(Data excerpts)

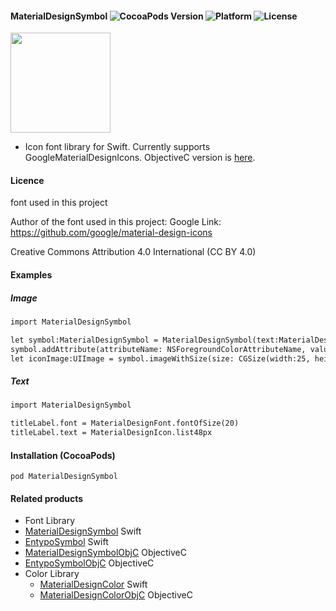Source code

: #### MaterialDesignSymbol ![CocoaPods Version](https://img.shields.io/cocoapods/v/MaterialDesignSymbol.svg?style=flat) ![Platform](https://img.shields.io/cocoapods/p/MaterialDesignSymbol.svg?style=flat) ![License](https://img.shields.io/cocoapods/l/MaterialDesignSymbol.svg?style=flat)

<img src="https://s3.amazonaws.com/cocoacontrols_production/uploads/control_image/image/6377/_____.png" width="160px">

- Icon font library for Swift. Currently supports GoogleMaterialDesignIcons. ObjectiveC version is [here](https://github.com/tichise/MaterialDesignSymbolObjC).


#### Licence
font used in this project

Author of the font used in this  project: Google
Link: https://github.com/google/material-design-icons

Creative Commons Attribution 4.0 International (CC BY 4.0)

#### Examples

##### Image

```html
import MaterialDesignSymbol

let symbol:MaterialDesignSymbol = MaterialDesignSymbol(text:MaterialDesignIcon.list48px as NSString, size:25)
symbol.addAttribute(attributeName: NSForegroundColorAttributeName, value: UIColor.red)
let iconImage:UIImage = symbol.imageWithSize(size: CGSize(width:25, height:25))
```

##### Text

```html
import MaterialDesignSymbol

titleLabel.font = MaterialDesignFont.fontOfSize(20)
titleLabel.text = MaterialDesignIcon.list48px
```

#### Installation (CocoaPods)
`pod MaterialDesignSymbol`

#### Related products

- Font Library
 - [MaterialDesignSymbol](https://github.com/tichise/MaterialDesignSymbol) Swift
 - [EntypoSymbol](https://github.com/tichise/EntypoSymbol) Swift
 - [MaterialDesignSymbolObjC](https://github.com/tichise/MaterialDesignSymbolObjC) ObjectiveC
 - [EntypoSymbolObjC](https://github.com/tichise/EntypoSymbolObjC) ObjectiveC
- Color Library
  - [MaterialDesignColor](https://github.com/tichise/MaterialDesignColor) Swift
  - [MaterialDesignColorObjC](https://github.com/tichise/MaterialDesignColorObjC) ObjectiveC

* EXERCISE BRIEF
Type out all the records verbatim, minus images.

* ANSWER SPACE
Source code

: #### MaterialDesignSymbol ![CocoaPods Version](https://img.shields.io/cocoapods/v/MaterialDesignSymbol.svg?style=flat) ![Platform](https://img.shields.io/cocoapods/p/MaterialDesignSymbol.svg?style=flat) ![License](https://img.shields.io/cocoapods/l/MaterialDesignSymbol.svg?style=flat)

<img src="https://s3.amazonaws.com/cocoacontrols_production/uploads/control_image/image/6377/_____.png" width="160px">

- Icon font library for Swift. Currently supports GoogleMaterialDesignIcons. ObjectiveC version is [here](https://github.com/tichise/MaterialDesignSymbolObjC).


#### Licence
font used in this project

Author of the font used in this  project: Google
Link: https://github.com/google/material-design-icons

Creative Commons Attribution 4.0 International (CC BY 4.0)

#### Examples

##### Image

```html
import MaterialDesignSymbol

let symbol:MaterialDesignSymbol = MaterialDesignSymbol(text:MaterialDesignIcon.list48px as NSString, size:25)
symbol.addAttribute(attributeName: NSForegroundColorAttributeName, value: UIColor.red)
let iconImage:UIImage = symbol.imageWithSize(size: CGSize(width:25, height:25))
```

##### Text

```html
import MaterialDesignSymbol

titleLabel.font = MaterialDesignFont.fontOfSize(20)
titleLabel.text = MaterialDesignIcon.list48px
```

#### Installation (CocoaPods)
`pod MaterialDesignSymbol`

#### Related products

- Font Library
 - [MaterialDesignSymbol](https://github.com/tichise/MaterialDesignSymbol) Swift
 - [EntypoSymbol](https://github.com/tichise/EntypoSymbol) Swift
 - [MaterialDesignSymbolObjC](https://github.com/tichise/MaterialDesignSymbolObjC) ObjectiveC
 - [EntypoSymbolObjC](https://github.com/tichise/EntypoSymbolObjC) ObjectiveC
- Color Library
  - [MaterialDesignColor](https://github.com/tichise/MaterialDesignColor) Swift
  - [MaterialDesignColorObjC](https://github.com/tichise/MaterialDesignColorObjC) ObjectiveC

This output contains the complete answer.